For various reasons, junior miners will do all sorts of dumb and crazy things.

Fraud

There is the outright Bre-X style fraud where people just make stuff up.  Still happens.

And then there are various forms of exaggeration.  Mine engineering and geology is not a precise science.  Small errors (often intentional) can be cumulative because the economics of a mine is based on a series of assumptions.  This makes early-stage plays very, very, very difficult to evaluate.  Companies will spend millions of dollars on feasibility studies before building a mine, and even then the feasibility studies may be wrong.  Within all this is the opportunity to exaggerate the economics of a deposit.

Under capitalized

Almost all junior miners put themselves in a position where they HAVE to raise money.  They often have to sell shareholders out at a low price to raise money to continue drilling and to continue paying insiders’ inflated salaries.

Why I’m shorting TLT (Long-term treasuries ETF)

Basically, the US has very high debt and spending is out of control.  Bondholders are not going paid enough interest to compensate them for the risk that they are taking.

Congressional Budget Office

They issue reports on the projected US deficit.  Read them for yourself!  The issues I have with the reports is that:

  1. They don’t even predict an elimination of the budget deficit.
  2. Their predictions are based on assumptions that will likely turn out to be false.  (Such is the nature of the prediction game.)  If they were smarter, they would provide a range in their estimates.
  3. Historically, politicians always say that they are going to slowly eliminate the deficit.  But they never do.  Why do you think the US has so much debt in the first place?
    Or look at Greece.  The politicians have been hiding their problems for a long time and understating inflation.  But eventually the proverbial excrement will hit the fan and everybody will be panic selling their debt.

Obama’s advisors

Warren Buffet used to be one of Obama’s economic advisors.  His shareholder’s letters at Berkshire Hathaway outlines his thoughts on what the administration should do (lower health care costs / make the system more efficient, cut greenback emissions, etc.).  Needless to say, Obama does not listen to him.

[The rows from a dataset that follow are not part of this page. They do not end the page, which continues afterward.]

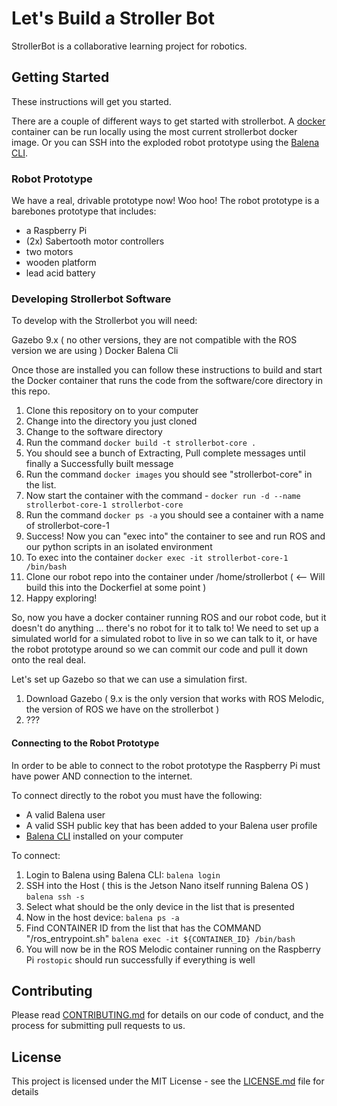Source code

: # Let's Build a Stroller Bot

StrollerBot is a collaborative learning project for robotics.  

## Getting Started

These instructions will get you started.

There are a couple of different ways to get started with strollerbot. A [docker](https://www.docker.com/) container can be run locally using the most current strollerbot docker image. Or you can SSH into the exploded robot prototype using the [Balena CLI](https://github.com/balena-io/balena-cli).

### Robot Prototype

We have a real, drivable prototype now! Woo hoo! The robot prototype is a barebones prototype that includes:

* a Raspberry Pi
* (2x) Sabertooth motor controllers
* two motors
* wooden platform
* lead acid battery

### Developing Strollerbot Software

To develop with the Strollerbot you will need:

Gazebo 9.x ( no other versions, they are not compatible with the ROS version we are using )
Docker
Balena Cli

Once those are installed you can follow these instructions to build and start the Docker container that runs the code from the software/core directory in this repo.

1. Clone this repository on to your computer
2. Change into the directory you just cloned
3. Change to the software directory
4. Run the command `docker build -t strollerbot-core .`
5. You should see a bunch of Extracting, Pull complete messages until finally a Successfully built message
6. Run the command `docker images` you should see "strollerbot-core" in the list.
7. Now start the container with the command - `docker run -d --name strollerbot-core-1 strollerbot-core`
8. Run the command `docker ps -a` you should see a container with a name of strollerbot-core-1
9. Success! Now you can "exec into" the container to see and run ROS and our python scripts in an isolated environment
10. To exec into the container `docker exec -it strollerbot-core-1 /bin/bash`
11. Clone our robot repo into the container under /home/strollerbot ( <-- Will build this into the Dockerfiel at some point )
11. Happy exploring!

So, now you have a docker container running ROS and our robot code, but it doesn't do anything ... there's no robot for it to talk to! We need to set up a simulated world for a simulated robot to live in so we can talk to it, or have the robot prototype around so we can commit our code and pull it down onto the real deal.

Let's set up Gazebo so that we can use a simulation first.

1. Download Gazebo ( 9.x is the only version that works with ROS Melodic, the version of ROS we have on the strollerbot )
2. ???

#### Connecting to the Robot Prototype

In order to be able to connect to the robot prototype the Raspberry Pi must have power AND connection to the internet.

To connect directly to the robot you must have the following:

* A valid Balena user
* A valid SSH public key that has been added to your Balena user profile
* [Balena CLI](https://github.com/balena-io/balena-cli) installed on your computer

To connect:

1. Login to Balena using Balena CLI:
`balena login`
2. SSH into the Host ( this is the Jetson Nano itself running Balena OS )
`balena ssh -s`
3. Select what should be the only device in the list that is presented
4. Now in the host device:
`balena ps -a`
5. Find CONTAINER ID from the list that has the COMMAND "/ros_entrypoint.sh"
`balena exec -it ${CONTAINER_ID} /bin/bash`
6. You will now be in the ROS Melodic container running on the Raspberry Pi
`rostopic` should run successfully if everything is well

## Contributing

Please read [CONTRIBUTING.md](https://gist.github.com/PurpleBooth/b24679402957c63ec426) for details on our code of conduct, and the process for submitting pull requests to us.


## License

This project is licensed under the MIT License - see the [LICENSE.md](LICENSE.md) file for details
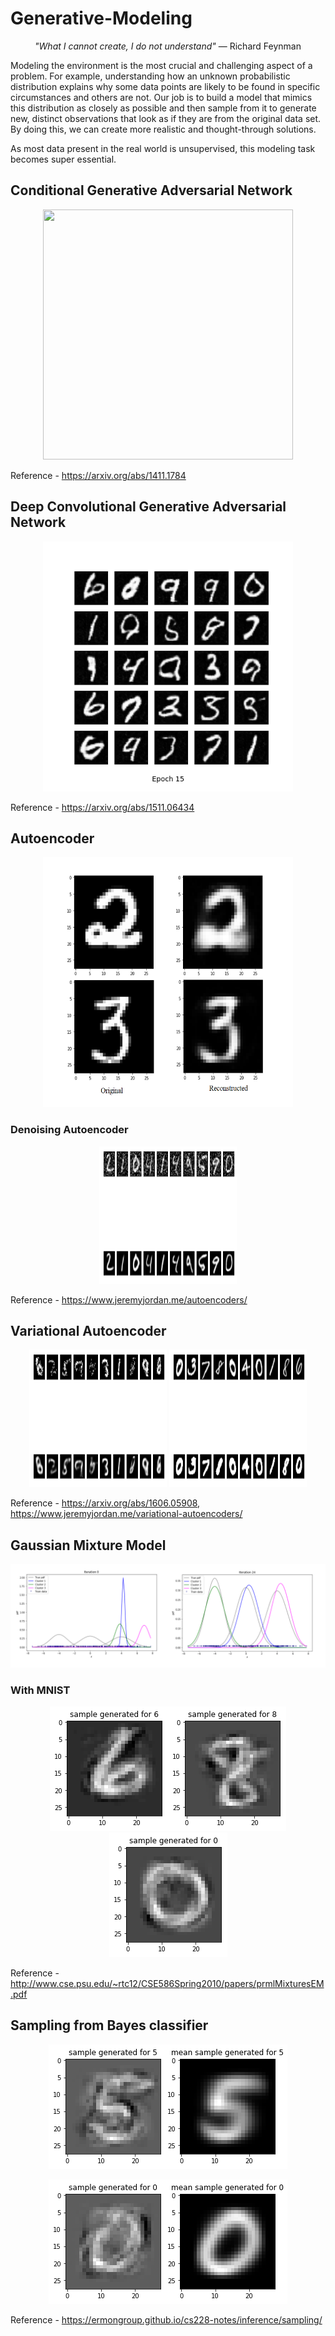 # Generative-Modeling

<p align="center"><i>"What I cannot create, I do not understand"</i> — Richard Feynman </p>

Modeling the environment is the most crucial and challenging aspect of a problem. For example, understanding how an unknown probabilistic distribution explains why some data points are likely to be found in specific circumstances and others are not. Our job is to build a model that mimics this distribution as closely as possible and then sample from it to generate new, distinct observations that look as if they are from the original data set. By doing this, we can create more realistic and thought-through solutions. 

As most data present in the real world is unsupervised, this modeling task becomes super essential.

## Conditional Generative Adversarial Network
<p align="center"><img src="/images/MNIST_cGAN_generation_animation.gif" height="400px" width="400px"></p>

Reference - https://arxiv.org/abs/1411.1784

## Deep Convolutional Generative Adversarial Network
<p align="center"><img src="/images/MNIST_DCGAN_15.png" height="400px" width="400px"></p>

Reference - https://arxiv.org/abs/1511.06434

## Autoencoder
<p align="center"><img src="/images/autoencoderimg.png" height="400px" width="400px"></p>

### Denoising Autoencoder
<p align="center"><img src="/images/denoising auto.png" height="220px" width="220px"></p>

Reference - https://www.jeremyjordan.me/autoencoders/

## Variational Autoencoder
<p align="center"><img src="/images/vae-priors.png" height="220px" width="220px">   <img src="/images/vae-reconstructions.png" height="220px" width="220px"></p>

Reference -  https://arxiv.org/abs/1606.05908, https://www.jeremyjordan.me/variational-autoencoders/
## Gaussian Mixture Model
<p align="center"><img src="/images/gmm syn.png"></p>

### With MNIST
<p align="center"><img src="/images/gmm mnist1.png"><img src="/images/gmm mnist2.png"><img src="/images/gmm mnist3.png"></p>

Reference - http://www.cse.psu.edu/~rtc12/CSE586Spring2010/papers/prmlMixturesEM.pdf

## Sampling from Bayes classifier
<p align="center"><img src="/images/bayes1.png"></p>
<p align="center"><img src="/images/bayes2.png"></p>

Reference - https://ermongroup.github.io/cs228-notes/inference/sampling/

So who is still one of Obama’s economic advisors?  Lawrence Summers.  Nothing against him as a human being, but he has a track record of failure.  At Harvard, he presided over Harvard’s failed gamble on interest rates.  As US treasury secretary, he helped to repeal the Glass-Stegal laws.  It turns out that wasn’t such a good idea as investment banks became “too big to fail” and did all sorts of crazy things.

Wasteful spending

The US military is funding the Taliban and Afghan warlords.  The US military outsources the trucking/delivery of its supplies to a select list of approved companies.  It is cheaper for these companies to pay off the Taliban and local warlords than to protect trucking convoys with troops.  (They also aren’t allowed to use heavier weaponry so they may find themselves outgunned.)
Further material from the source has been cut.